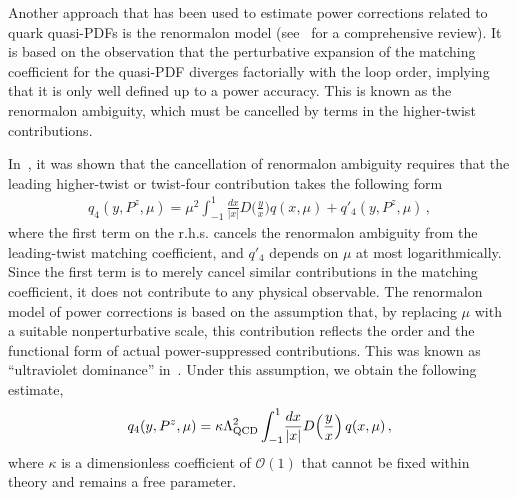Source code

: \documentclass[aps,rmp,reprint,amsmath,amssymb,graphicx,longbibliography]{revtex4-1} %
\begin{document}
Another approach that has been used to estimate power corrections related to quark quasi-PDFs is the
renormalon model (see~\cite{Beneke:1998ui} for a comprehensive review).
%
It is based on the observation that the perturbative expansion of the matching coefficient for the quasi-PDF diverges factorially with the loop order, implying that it is only well defined up to a power accuracy. This is known as the renormalon ambiguity, which must be cancelled by terms in the higher-twist contributions.


In~\cite{Braun:2018brg}, it was shown that the cancellation of renormalon ambiguity requires that the leading higher-twist or twist-four contribution takes the following form
\begin{align}
	\label{eq:Q4-cutoff}
	{q}_4(y,P^z,\mu) = \mu^2 \int_{-1}^1 \!\frac{dx}{|x|} D\Big(\frac{y}{x}\Big) q(x,\mu) + q'_4(y,P^z,\mu)\,,
\end{align}
where the first term on the r.h.s. cancels the renormalon ambiguity from the leading-twist matching coefficient, and $q'_4$ depends on $\mu$ at most logarithmically. Since the first term is to merely cancel similar contributions in the matching coefficient, it does not contribute to any physical observable. The renormalon model of power corrections \cite{Beneke:1995pq,Dokshitzer:1995qm,Dasgupta:1996hh,Dasgupta:1996ki,Beneke:1997sr,Braun:2004bu} is based on the assumption that, by replacing $\mu$ with a suitable nonperturbative scale, this contribution reflects the order and the functional form of actual power-suppressed contributions. This was known as ``ultraviolet dominance'' in~\cite{Braun:1995tp,Beneke:1998ui,Beneke:2000kc}. Under this assumption, we obtain the following estimate,
\begin{equation}
	{q}_4(y,P^z,\mu) = \kappa
	\Lambda_{\rm QCD}^2 \int_{-1}^1 \!\frac{dx}{|x|} D\Big(\frac{y}{x}\Big)\, q(x,\mu)\,,
	\label{UV_Lambda_int}
\end{equation}
where $\kappa$ is a dimensionless coefficient of $\mathcal O(1)$ that cannot be fixed within theory and remains a free parameter.
\end{document}

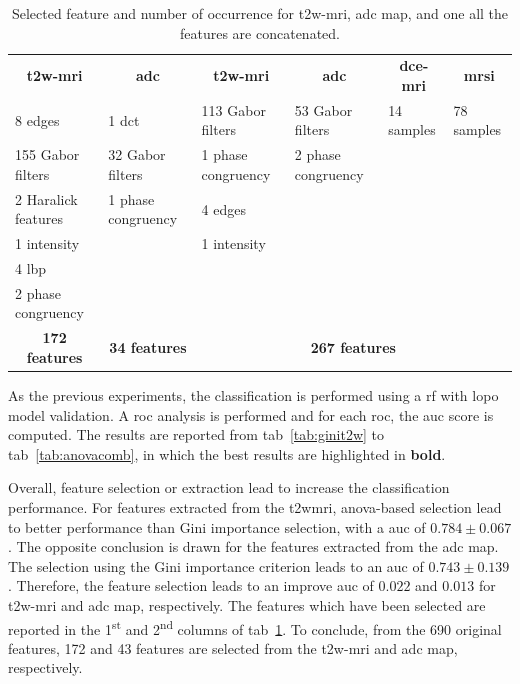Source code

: \begin{landscape}
\begin{table}
  \caption{Selected feature and number of occurrence for \acs*{t2w}-\acs*{mri}, \acs*{adc} map, and one all the features are concatenated.}
  \centering
  \scriptsize
  \begin{tabular}{llllll}
    \toprule
    \multicolumn{1}{c}{\textbf{\acs*{t2w}-\acs*{mri}}} & \multicolumn{1}{c}{\textbf{\acs*{adc}}} & \multicolumn{1}{c}{\textbf{\acs*{t2w}-\acs*{mri}}} & \multicolumn{1}{c}{\textbf{\acs*{adc}}} & \multicolumn{1}{c}{\textbf{\acs*{dce}-\acs*{mri}}} & \multicolumn{1}{c}{\textbf{\acs*{mrsi}}} \\
    \cmidrule(lr){1-1} \cmidrule(lr){2-2} \cmidrule(lr){3-6}
    8 edges & 1 \acs*{dct} & 113 Gabor filters & 53 Gabor filters & 14 samples  & 78 samples \\
    155 Gabor filters & 32 Gabor filters & 1 phase congruency & 2 phase congruency & & \\ 
    2 Haralick features & 1 phase congruency & 4 edges & & & \\
    1 intensity & & 1 intensity & & & \\
    4 \acs*{lbp} & & & & & \\
    2 phase congruency & & & & & \\
    \cmidrule(lr){1-1} \cmidrule(lr){2-2} \cmidrule(lr){3-6}
    \multicolumn{1}{c}{\textbf{172 features}} & \multicolumn{1}{c}{\textbf{34 features}} & \multicolumn{4}{c}{\textbf{267 features}} \\
    \bottomrule
  \end{tabular}
  \label{tab:selfeatocc}
\end{table}

\end{landscape}

As the previous experiments, the classification is performed using a \ac{rf} with \ac{lopo} model validation.
A \ac{roc} analysis is performed and for each \ac{roc}, the \ac{auc} score is computed.
The results are reported from \acs{tab}~\ref{tab:ginit2w} to \acs{tab}~\ref{tab:anovacomb}, in which the best results are highlighted in \textbf{bold}.

Overall, feature selection or extraction lead to increase the classification performance.
For features extracted from the \ac{t2w}\ac{mri}, \ac{anova}-based selection lead to better performance than Gini importance selection, with a \ac{auc} of $0.784 \pm 0.067$.
The opposite conclusion is drawn for the features extracted from the \ac{adc} map.
The selection using the Gini importance criterion leads to an \ac{auc} of $0.743 \pm 0.139$.
Therefore, the feature selection leads to an improve \ac{auc} of $0.022$ and $0.013$ for \ac{t2w}-\ac{mri} and \ac{adc} map, respectively.
The features which have been selected are reported in the 1\textsuperscript{st} and 2\textsuperscript{nd} columns of \acs{tab}~\ref{tab:selfeatocc}.
To conclude, from the 690 original features, 172 and 43 features are selected from the \ac{t2w}-\ac{mri} and \ac{adc} map, respectively.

#####

Problem requirements: Go through the lines above. Select every one that has the string "Braun".

Result below:
In~\cite{Braun:2018brg}, it was shown that the cancellation of renormalon ambiguity requires that the leading higher-twist or twist-four contribution takes the following form
where the first term on the r.h.s. cancels the renormalon ambiguity from the leading-twist matching coefficient, and $q'_4$ depends on $\mu$ at most logarithmically. Since the first term is to merely cancel similar contributions in the matching coefficient, it does not contribute to any physical observable. The renormalon model of power corrections \cite{Beneke:1995pq,Dokshitzer:1995qm,Dasgupta:1996hh,Dasgupta:1996ki,Beneke:1997sr,Braun:2004bu} is based on the assumption that, by replacing $\mu$ with a suitable nonperturbative scale, this contribution reflects the order and the functional form of actual power-suppressed contributions. This was known as ``ultraviolet dominance'' in~\cite{Braun:1995tp,Beneke:1998ui,Beneke:2000kc}. Under this assumption, we obtain the following estimate,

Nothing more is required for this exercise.